3

270 27 39
                                    

Aidan

Sie hat sich die Haare geschnitten.

Das war der erste Gedanke, der in meinem Kopf auftauchte, als ich Addie sah. Erst hatte ich sie gar nicht erkannt, denn ich hatte nach braunen, langen Locken Ausschau gehalten, also hatte ich sie in der Menschenmasse erst erkannt, als sie uns freudestrahlend zugewunken hatte.

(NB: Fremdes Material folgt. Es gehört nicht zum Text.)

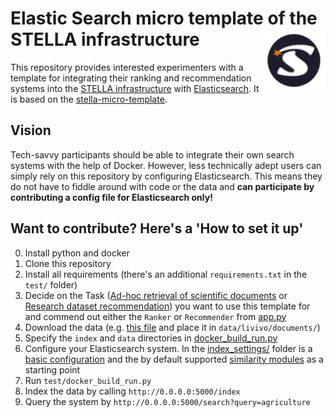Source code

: # Elastic Search micro template of the STELLA infrastructure <a href="https://stella-project.org/"><img align="right" width="100" src="doc/img/logo-st.JPG" /></a>

This repository provides interested experimenters with a template for integrating their ranking and recommendation systems into the [STELLA infrastructure](https://stella-project.org/) with [Elasticsearch](https://www.elastic.co). It is based on the [stella-micro-template](https://github.com/stella-project/stella-micro-template).

## Vision

Tech-savvy participants should be able to integrate their own search systems with the help of Docker. However, less technically adept users can simply rely on this repository by configuring Elasticsearch. This means they do not have to fiddle around with code or the data and **can participate by contributing a config file for Elasticsearch only!**

## Want to contribute? Here's a 'How to set it up'

0. Install python and docker
1. Clone this repository
2. Install all requirements (there's an additional `requirements.txt` in the `test/` folder)
3. Decide on the Task ([Ad-hoc retrieval of scientific documents](https://clef-lilas.github.io/tasks#task-1-ad-hoc-search-ranking) or [Research dataset recommendation](https://clef-lilas.github.io/tasks#task-2-research-data-recommendations)) you want to use this template for and commend out either the `Ranker` or `Recommender` from [app.py](https://github.com/stella-project/stella-micro-template-elastic/blob/main/app.py)
4. Download the data (e.g. [this file](https://th-koeln.sciebo.de/s/OBm0NLEwz1RYl9N/download?path=%2Flivivo%2Fdocuments&files=livivo_testset.jsonl) and place it in `data/livivo/documents/`)
5. Specify the `index` and `data` directories in [docker_build_run.py](https://github.com/stella-project/stella-micro-template-elastic/blob/test/docker_build_run.py)
6. Configure your Elasticsearch system. In the [index_settings/](https://github.com/stella-project/stella-micro-template-elastic/tree/main/index_settings) folder is a [basic configuration](https://github.com/stella-project/stella-micro-template-elastic/tree/main/base_settings.json) and the by default supported [similarity modules](https://github.com/stella-project/stella-micro-template-elastic/tree/main/similarity_modules.json) as a starting point
7. Run `test/docker_build_run.py`
8. Index the data by calling `http://0.0.0.0:5000/index`
9. Query the system by `http://0.0.0.0:5000/search?query=agriculture`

Sie hatte sich einmal mit dreizehn die Haare schulterlang schneiden lassen. Die reinste Katastrophe. Ihre Locken hatten sich durch das fehlende Gewicht nur noch mehr gekringelt, und es war ihr unmöglich gewesen, sie zu bändigen. Seitdem hatte Addie sie wachsen lassen und es nicht mehr gewagt, sie kürzer zu schneiden, als bis zu ihrer Taille.

Sie hatte ihre Jugendsünde erneut begangen, nur, dass es keine Sünde mehr war. Die kurzen Haare ließen sie viel erwachsener aussehen, und sie hatte offensichtlich den Dreh raus, auf welcher Seite und mit welchem Scheitel sie ihre Mähne platzieren musste, damit sie nicht wie ein kleiner, süßer Löwe aussah.

Ich mochte diese Veränderung nicht. Auch, wenn sie ihr wirklich stand.

Aber ich war nicht der Einzige, der überrascht war, Addies neuen Haarschnitt zu sehen. Sie hatte seit längerem mit keinem von uns geskyped, sondern nur telefoniert und offenbar niemandem etwas gesagt. Denn noch während jeder darum kämpfte Addie als erstes umarmen zu dürfen (wobei Trev natürlich gewann), drehte sich alles um ihre Haare. Allerdings bekam ich von den Gesprächen nicht viel mit. Denn als Addie sich von Trev löste, mir um den Hals fiel und an sich drückte, bemerkte ich wieder, dass es nicht nur Addie war, die ich vermisst hatte. Hinter ihr erkannte ich undeutlich einen Schatten.

Vaya.

Ihr Dämon. Noch nie hatte ich ihn so undeutlich erkennen können. Entweder hatte er sich vollständig gezeigt, oder gar nicht. Die Macht, die von ihm ausging, war überwältigend, faszinierend, beängstigend.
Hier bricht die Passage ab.